= Mastema =

Angel or evil angel in the Book of Jubilees

Mastema (מַשְׂטֵמָה Masṭēmā; መሰቴማ Mesetēma), Mastemat, or Mansemat, is an antagonistic angel in the Book of Jubilees. He first appears in the literature of the Second Temple Period as a personification of the Hebrew word mastemah (מַשְׂטֵמָה), meaning "hatred", "hostility", "enmity", or "persecution".

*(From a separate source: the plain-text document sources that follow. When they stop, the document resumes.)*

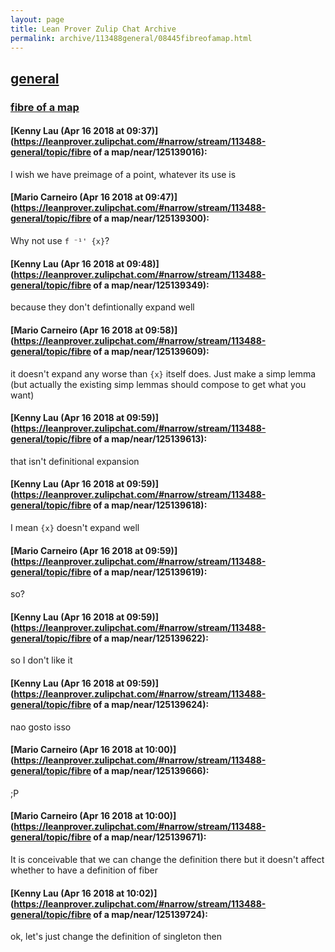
 ```yaml
---
layout: page
title: Lean Prover Zulip Chat Archive 
permalink: archive/113488general/08445fibreofamap.html
---
```


## [general](index.html)
### [fibre of a map](08445fibreofamap.html)

#### [Kenny Lau (Apr 16 2018 at 09:37)](https://leanprover.zulipchat.com/#narrow/stream/113488-general/topic/fibre of a map/near/125139016):
I wish we have preimage of a point, whatever its use is

#### [Mario Carneiro (Apr 16 2018 at 09:47)](https://leanprover.zulipchat.com/#narrow/stream/113488-general/topic/fibre of a map/near/125139300):
Why not use `f ⁻¹' {x}`?

#### [Kenny Lau (Apr 16 2018 at 09:48)](https://leanprover.zulipchat.com/#narrow/stream/113488-general/topic/fibre of a map/near/125139349):
because they don't defintionally expand well

#### [Mario Carneiro (Apr 16 2018 at 09:58)](https://leanprover.zulipchat.com/#narrow/stream/113488-general/topic/fibre of a map/near/125139609):
it doesn't expand any worse than `{x}` itself does. Just make a simp lemma (but actually the existing simp lemmas should compose to get what you want)

#### [Kenny Lau (Apr 16 2018 at 09:59)](https://leanprover.zulipchat.com/#narrow/stream/113488-general/topic/fibre of a map/near/125139613):
that isn't definitional expansion

#### [Kenny Lau (Apr 16 2018 at 09:59)](https://leanprover.zulipchat.com/#narrow/stream/113488-general/topic/fibre of a map/near/125139618):
I mean `{x}` doesn't expand well

#### [Mario Carneiro (Apr 16 2018 at 09:59)](https://leanprover.zulipchat.com/#narrow/stream/113488-general/topic/fibre of a map/near/125139619):
so?

#### [Kenny Lau (Apr 16 2018 at 09:59)](https://leanprover.zulipchat.com/#narrow/stream/113488-general/topic/fibre of a map/near/125139622):
so I don't like it

#### [Kenny Lau (Apr 16 2018 at 09:59)](https://leanprover.zulipchat.com/#narrow/stream/113488-general/topic/fibre of a map/near/125139624):
nao gosto isso

#### [Mario Carneiro (Apr 16 2018 at 10:00)](https://leanprover.zulipchat.com/#narrow/stream/113488-general/topic/fibre of a map/near/125139666):
;P

#### [Mario Carneiro (Apr 16 2018 at 10:00)](https://leanprover.zulipchat.com/#narrow/stream/113488-general/topic/fibre of a map/near/125139671):
It is conceivable that we can change the definition there but it doesn't affect whether to have a definition of fiber

#### [Kenny Lau (Apr 16 2018 at 10:02)](https://leanprover.zulipchat.com/#narrow/stream/113488-general/topic/fibre of a map/near/125139724):
ok, let's just change the definition of singleton then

In the Book of Jubilees, Mastema requests hosts of demons, the spirits of the Nephilim, from God to tempt and corrupt humanity. He appears to various prophets and puts them to the test. Throughout the work, Mastema substitutes evil actions attributed to Yahweh in the Torah and removes malice from the Godhead of the Hebrew tradition. Nevertheless, Mastema remains subordinate to the Godhead.

==Book of Jubilees==
According to the Book of Jubilees, Mastema ("hostility") is the chief of the Nephilim, the demons engendered by the fallen angels called Watchers with human women.

Although leading a group of demons, the text implies that he is an angel working for God instead, as he does not fear imprisonment along with the Nephilim. Yet, the matter is blurred because angels and other kinds of spirits are not clearly differentiated in the work.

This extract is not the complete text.